[YOUR INSTRUCTIONS] Every entry must reappear in your answer exactly as written, though its pictures must not.

[EXTRACTED DATA]
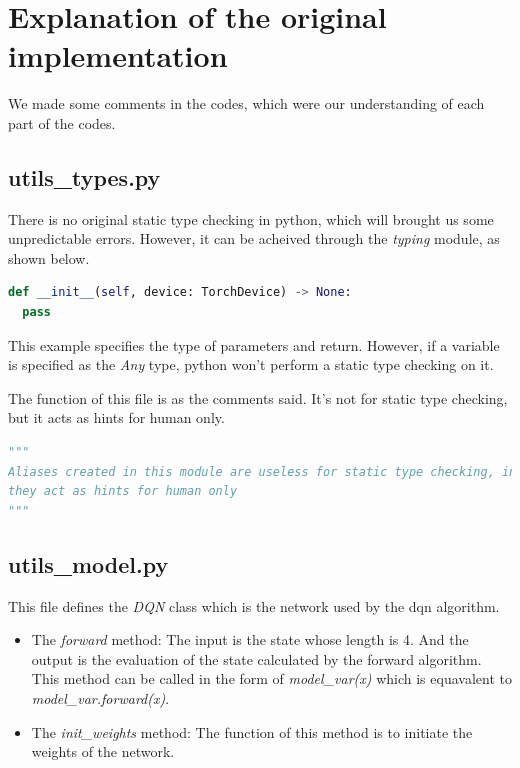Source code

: \documentclass[a4paper, 11pt]{article}
\begin{document}
\section{Explanation of the original implementation}
We made some comments in the codes,
which were our understanding of each part of the codes.
\subsection{utils\_types.py}
There is no original static type checking in python,
which will brought us some unpredictable errors.
However, it can be acheived through the \emph{typing} module,
as shown below.
\begin{lstlisting}[language=python]
def __init__(self, device: TorchDevice) -> None:
  pass
\end{lstlisting}
This example specifies the type of parameters and return.
However, if a variable is specified as the \emph{Any} type,
python won't perform a static type checking on it.

The function of this file is as the comments said.
It's not for static type checking,
but it acts as hints for human only.
\begin{lstlisting}[language=python]
"""
Aliases created in this module are useless for static type checking, instead,
they act as hints for human only
"""
\end{lstlisting}


\subsection{utils\_model.py}
This file defines the \emph{DQN} class
which is the network used by the dqn algorithm.
\begin{itemize}\setlength{\itemsep}{-\itemsep}
      \item The \emph{forward} method:
            The input is the state whose length is 4.
            And the output is the evaluation of the state
            calculated by the forward algorithm.
            This method can be called in the form of
            \emph{model\_var(x)} which is equavalent to \emph{model\_var.forward(x)}.
      \item The \emph{init\_weights} method:
            The function of this method is to initiate the weights of the network.
\end{itemize}
\end{document}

[OUTPUT BELOW]
Source code

: \documentclass[a4paper, 11pt]{article}
\begin{document}
\section{Explanation of the original implementation}
We made some comments in the codes,
which were our understanding of each part of the codes.
\subsection{utils\_types.py}
There is no original static type checking in python,
which will brought us some unpredictable errors.
However, it can be acheived through the \emph{typing} module,
as shown below.
\begin{lstlisting}[language=python]
def __init__(self, device: TorchDevice) -> None:
  pass
\end{lstlisting}
This example specifies the type of parameters and return.
However, if a variable is specified as the \emph{Any} type,
python won't perform a static type checking on it.

The function of this file is as the comments said.
It's not for static type checking,
but it acts as hints for human only.
\begin{lstlisting}[language=python]
"""
Aliases created in this module are useless for static type checking, instead,
they act as hints for human only
"""
\end{lstlisting}


\subsection{utils\_model.py}
This file defines the \emph{DQN} class
which is the network used by the dqn algorithm.
\begin{itemize}\setlength{\itemsep}{-\itemsep}
      \item The \emph{forward} method:
            The input is the state whose length is 4.
            And the output is the evaluation of the state
            calculated by the forward algorithm.
            This method can be called in the form of
            \emph{model\_var(x)} which is equavalent to \emph{model\_var.forward(x)}.
      \item The \emph{init\_weights} method:
            The function of this method is to initiate the weights of the network.
\end{itemize}
\end{document}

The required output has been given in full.